SPcom JAKARTA – Wakil Ketua MPR RI, Lestari Moerdijat, menekankan pentingnya pengembangan sektor pendidikan secara holistik di Indonesia. Menurutnya, pendidikan masa kini harus mampu menyeimbangkan penajaman intelektual dengan penguatan moral, etika, serta empati peserta didik.
Politisi yang akrab disapa Rerie ini menilai, tantangan di era digital yang dinamis menuntut Sumber Daya Manusia (SDM) yang tidak hanya cerdas, tetapi juga memiliki moral dan etika yang kuat.
“Tantangan di era digital yang sarat dengan dinamika di sejumlah sektor membutuhkan sumber daya manusia (SDM) yang memiliki kemampuan intelektual dan moral, serta etika yang seimbang untuk menghadapinya,” kata Lestari Moerdijat dalam keterangan tertulisnya, Rabu (3/9/2025).
Kebutuhan Soft Skills dan Pergeseran Paradigma
Rerie, yang juga merupakan anggota Komisi X DPR RI, menggarisbawahi data dari Survei World Economic Forum (2023). Survei tersebut menunjukkan bahwa 85% pemimpin bisnis global kini kesulitan menemukan karyawan yang memiliki soft skills penting, seperti kemampuan berpikir kritis, empati, dan kerja sama—komponen utama dari akal budi.
Hal ini sejalan dengan Laporan UNESCO (2022) yang menyerukan pergeseran paradigma pendidikan. Pendidikan tidak lagi hanya berfokus pada transfer pengetahuan, melainkan harus berkembang menjadi pengembangan nilai-nilai kemanusiaan, pemahaman antarbudaya, dan kesadaran ekologis.
Oleh karena itu, Rerie berpendapat bahwa sistem pendidikan harus secara konsisten merealisasikan pendidikan budi pekerti.
“Tidak semata mengejar capaian akademik untuk penajaman intelektual. Lebih dari itu, juga menerapkan sistem pendidikan yang mampu menguatkan moral, etika, serta empati (budi) dari peserta didik,” tegas anggota Majelis Tinggi Partai NasDem ini.

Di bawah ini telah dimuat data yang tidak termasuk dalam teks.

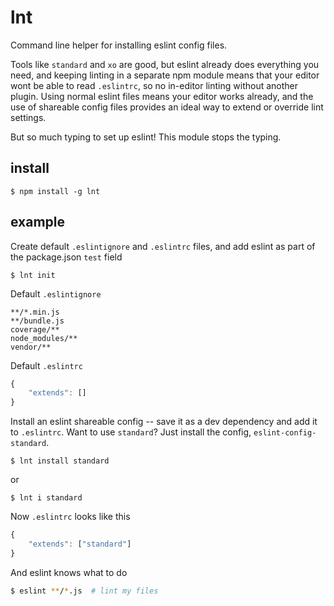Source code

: # lnt

Command line helper for installing eslint config files.

Tools like `standard` and `xo` are good, but eslint already does everything you need, and keeping linting in a separate npm module means that your editor wont be able to read `.eslintrc`, so no in-editor linting without another plugin. Using normal eslint files means your editor works already, and the use of shareable config files provides an ideal way to extend or override lint settings.

But so much typing to set up eslint! This module stops the typing.


## install

    $ npm install -g lnt


## example

Create default `.eslintignore` and `.eslintrc` files, and add eslint as part of the package.json `test` field

    $ lnt init

Default `.eslintignore`
```
**/*.min.js
**/bundle.js
coverage/**
node_modules/**
vendor/**
```

Default `.eslintrc`
```js
{
    "extends": []
}
```

Install an eslint shareable config -- save it as a dev dependency and add it to `.eslintrc`. Want to use `standard`? Just install the config, `eslint-config-standard`. 

    $ lnt install standard
    
or

    $ lnt i standard

Now `.eslintrc` looks like this
```js
{
    "extends": ["standard"]
}
```

And eslint knows what to do

```bash
$ eslint **/*.js  # lint my files
```
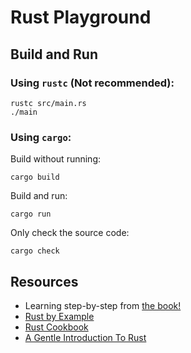 # Rust Playground

## Build and Run

### Using `rustc` (Not recommended):

```
rustc src/main.rs
./main 
```

### Using `cargo`:

Build without running:

```
cargo build
```

Build and run:

```
cargo run
```

Only check the source code:

```
cargo check
```

## Resources

- Learning step-by-step from [the book!](https://doc.rust-lang.org/book/title-page.html)
- [Rust by Example](https://doc.rust-lang.org/rust-by-example/)
- [Rust Cookbook](https://rust-lang-nursery.github.io/rust-cookbook/)
- [A Gentle Introduction To Rust](https://stevedonovan.github.io/rust-gentle-intro/)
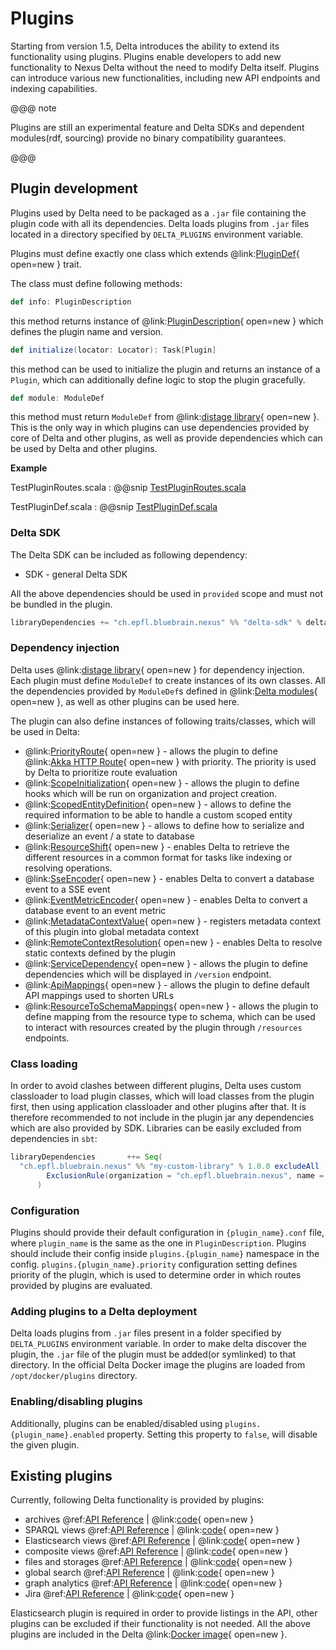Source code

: # Plugins

Starting from version 1.5, Delta introduces the ability to extend its functionality using plugins. Plugins enable
developers to add new functionality to Nexus Delta without the need to modify Delta itself. Plugins can introduce various
new functionalities, including new API endpoints and indexing capabilities. 

@@@ note

Plugins are still an experimental feature and Delta SDKs and dependent modules(rdf, sourcing) provide no binary compatibility guarantees.

@@@

## Plugin development

Plugins used by Delta need to be packaged as a `.jar` file containing the plugin code with all its dependencies.
Delta loads plugins from `.jar` files located in a directory specified by `DELTA_PLUGINS` environment variable.

Plugins must define exactly one class which extends @link:[PluginDef](https://github.com/BlueBrain/nexus/blob/$git.branch$/delta/sdk/src/main/scala/ch/epfl/bluebrain/nexus/delta/sdk/plugin/PluginDef.scala){ open=new } trait.

The class must define following methods:

```scala
def info: PluginDescription
```
this method returns instance of @link:[PluginDescription](https://github.com/BlueBrain/nexus/blob/$git.branch$/delta/sdk/src/main/scala/ch/epfl/bluebrain/nexus/delta/sdk/model/ComponentDescription.scala#L50){ open=new } which defines the plugin name and version.

```scala
def initialize(locator: Locator): Task[Plugin]
```
this method can be used to initialize the plugin and returns an instance of a `Plugin`, which can additionally define logic
to stop the plugin gracefully.

```scala
def module: ModuleDef
```
this method must return `ModuleDef` from @link:[distage library](https://izumi.7mind.io/distage/basics.html#quick-start){ open=new }.
This is the only way in which plugins can use dependencies provided by core of Delta and other plugins, as well as provide
dependencies which can be used by Delta and other plugins.

**Example**

TestPluginRoutes.scala
:   @@snip [TestPluginRoutes.scala](../../../../../../../delta/plugins/test-plugin/src/main/scala/ch/epfl/bluebrain/nexus/delta/testplugin/TestPluginRoutes.scala)


TestPluginDef.scala
:   @@snip [TestPluginDef.scala](../../../../../../../delta/plugins/test-plugin/src/main/scala/ch/epfl/bluebrain/nexus/delta/testplugin/TestPluginDef.scala)

### Delta SDK

The Delta SDK can be included as following dependency:

 - SDK - general Delta SDK


All the above dependencies should be used in `provided` scope and must not be bundled in the plugin.
```sbt
libraryDependencies += "ch.epfl.bluebrain.nexus" %% "delta-sdk" % deltaVersion % Provided
```

### Dependency injection

Delta uses @link:[distage library](https://izumi.7mind.io/distage/basics.html#quick-start){ open=new }  for dependency injection.
Each plugin must define `ModuleDef` to create instances of its own classes.
All the dependencies provided by `ModuleDef`s defined in @link:[Delta modules](https://github.com/BlueBrain/nexus/tree/$git.branch$/delta/app/src/main/scala/ch/epfl/bluebrain/nexus/delta/wiring){ open=new }, 
as well as other plugins can be used here.

The plugin can also define instances of following traits/classes, which will be used in Delta:

  - @link:[PriorityRoute](https://github.com/BlueBrain/nexus/blob/$git.branch$/delta/sdk/src/main/scala/ch/epfl/bluebrain/nexus/delta/sdk/PriorityRoute.scala){ open=new } - allows the plugin to define @link:[Akka HTTP Route](https://doc.akka.io/libraries/akka-http/current/routing-dsl/index.html){ open=new } with priority. The priority is used
    by Delta to prioritize route evaluation
  - @link:[ScopeInitialization](https://github.com/BlueBrain/nexus/blob/$git.branch$/delta/sdk/src/main/scala/ch/epfl/bluebrain/nexus/delta/sdk/ScopeInitialization.scala){ open=new } - allows the plugin to define hooks which will be run on organization and project creation. 
  - @link:[ScopedEntityDefinition](https://github.com/BlueBrain/nexus/blob/$git.branch$/delta/sourcing-psql/src/main/scala/ch/epfl/bluebrain/nexus/delta/sourcing/ScopedEntityDefinition.scala){ open=new }  - allows to define the required information to be able to handle a custom scoped entity
  - @link:[Serializer](https://github.com/BlueBrain/nexus/blob/$git.branch$/delta/sourcing-psql/src/main/scala/ch/epfl/bluebrain/nexus/delta/sourcing/Serializer.scala){ open=new }  - allows to define how to serialize and deserialize an event / a state to database
  - @link:[ResourceShift](https://github.com/BlueBrain/nexus/blob/$git.branch$/delta/sdk/src/main/scala/ch/epfl/bluebrain/nexus/delta/sdk/ResourceShift.scala){ open=new }  - enables Delta to retrieve the different resources in a common format for tasks like indexing or resolving operations.
  - @link:[SseEncoder](https://github.com/BlueBrain/nexus/blob/$git.branch$/delta/sdk/src/main/scala/ch/epfl/bluebrain/nexus/delta/sdk/sse/SseEncoder.scala){ open=new } - enables Delta to convert a database event to a SSE event
  - @link:[EventMetricEncoder](https://github.com/BlueBrain/nexus/blob/$git.branch$/delta/sdk/src/main/scala/ch/epfl/bluebrain/nexus/delta/sdk/model/metrics/EventMetricEncoder.scala){ open=new } - enables Delta to convert a database event to an event metric
  - @link:[MetadataContextValue](https://github.com/BlueBrain/nexus/blob/$git.branch$/delta/sdk/src/main/scala/ch/epfl/bluebrain/nexus/delta/sdk/model/MetadataContextValue.scala){ open=new } - registers metadata context of this plugin into global metadata context 
  - @link:[RemoteContextResolution](https://github.com/BlueBrain/nexus/blob/$git.branch$/delta/rdf/src/main/scala/ch/epfl/bluebrain/nexus/delta/rdf/jsonld/context/RemoteContextResolution.scala){ open=new } - enables Delta to resolve static contexts defined by the plugin
  - @link:[ServiceDependency](https://github.com/BlueBrain/nexus/blob/$git.branch$/delta/kernel/src/main/scala/ch/epfl/bluebrain/nexus/delta/kernel/dependency/ServiceDependency.scala){ open=new } - allows the plugin to define dependencies which will be displayed in `/version` endpoint.
  - @link:[ApiMappings](https://github.com/BlueBrain/nexus/blob/$git.branch$/delta/sdk/src/main/scala/ch/epfl/bluebrain/nexus/delta/sdk/projects/model/ApiMappings.scala){ open=new } - allows the plugin to define default API mappings used to shorten URLs
  - @link:[ResourceToSchemaMappings](https://github.com/BlueBrain/nexus/blob/$git.branch$/delta/sdk/src/main/scala/ch/epfl/bluebrain/nexus/delta/sdk/model/ResourceToSchemaMappings.scala){ open=new } - allows the plugin to define mapping from the resource type to schema, which can be used to interact with resources created by the plugin through `/resources` endpoints.

### Class loading

In order to avoid clashes between different plugins, Delta uses custom classloader to load plugin classes,
which will load classes from the plugin first, then using application classloader and other plugins after that.
It is therefore recommended to not include in the plugin jar any dependencies which are also provided by SDK.
Libraries can be easily excluded from dependencies in `sbt`:

```sbt
libraryDependencies       ++= Seq(
  "ch.epfl.bluebrain.nexus" %% "my-custom-library" % 1.0.0 excludeAll (
        ExclusionRule(organization = "ch.epfl.bluebrain.nexus", name = "shared-library_2.13")
      )
```

### Configuration

Plugins should provide their default configuration in `{plugin_name}.conf` file, where `plugin_name` is the same as the one in `PluginDescription`. 
Plugins should include their config inside `plugins.{plugin_name}` namespace in the config.
`plugins.{plugin_name}.priority` configuration setting defines priority of the plugin, which is used to determine order in which routes provided by plugins are evaluated.

### Adding plugins to a Delta deployment

Delta loads plugins from `.jar` files present in a folder specified by `DELTA_PLUGINS` environment variable. In order to make delta discover the plugin,
the `.jar` file of the plugin must be added(or symlinked) to that directory. In the official Delta Docker image the plugins
are loaded from `/opt/docker/plugins` directory.

### Enabling/disabling plugins

Additionally, plugins can be enabled/disabled using `plugins.{plugin_name}.enabled` property. Setting this property to `false`, will disable the given plugin.


## Existing plugins

Currently, following Delta functionality is provided by plugins:

- archives @ref:[API Reference](../api/archives-api.md) | @link:[code](https://github.com/BlueBrain/nexus/tree/$git.branch$/delta/plugins/archive/src){ open=new }
- SPARQL views @ref:[API Reference](../api/views/sparql-view-api.md) | @link:[code](https://github.com/BlueBrain/nexus/tree/$git.branch$/delta/plugins/blazegraph/src){ open=new }
- Elasticsearch views @ref:[API Reference](../api/views/elasticsearch-view-api.md) | @link:[code](https://github.com/BlueBrain/nexus/tree/$git.branch$/delta/plugins/elasticsearch/src){ open=new }
- composite views @ref:[API Reference](../api/views/composite-view-api.md) | @link:[code](https://github.com/BlueBrain/nexus/tree/$git.branch$/delta/plugins/composite-views/src){ open=new }
- files and storages @ref:[API Reference](../api/files-api.md) | @link:[code](https://github.com/BlueBrain/nexus/tree/$git.branch$/delta/plugins/storage/src){ open=new }
- global search @ref:[API Reference](../api/search-api.md) | @link:[code](https://github.com/BlueBrain/nexus/tree/$git.branch$/delta/plugins/search/src){ open=new }
- graph analytics @ref:[API Reference](../api/graph-analytics-api.md) | @link:[code](https://github.com/BlueBrain/nexus/tree/$git.branch$/delta/plugins/graph-analytics/src){ open=new }
- Jira @ref:[API Reference](../api/jira.md) | @link:[code](https://github.com/BlueBrain/nexus/tree/$git.branch$/delta/plugins/jira/src){ open=new }

Elasticsearch plugin is required in order to provide listings in the API, other plugins can be excluded if their functionality is not needed.
All the above plugins are included in the Delta @link:[Docker image](https://hub.docker.com/r/bluebrain/nexus-delta/){ open=new }.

Ia berharap seluruh pemangku kepentingan, baik di tingkat pusat maupun daerah, dapat membangun kolaborasi yang kuat. Tujuannya adalah mengembangkan sektor pendidikan ke arah yang lebih holistik, guna melahirkan generasi penerus yang cerdas akademis, berintegritas, dan berperikemanusiaan.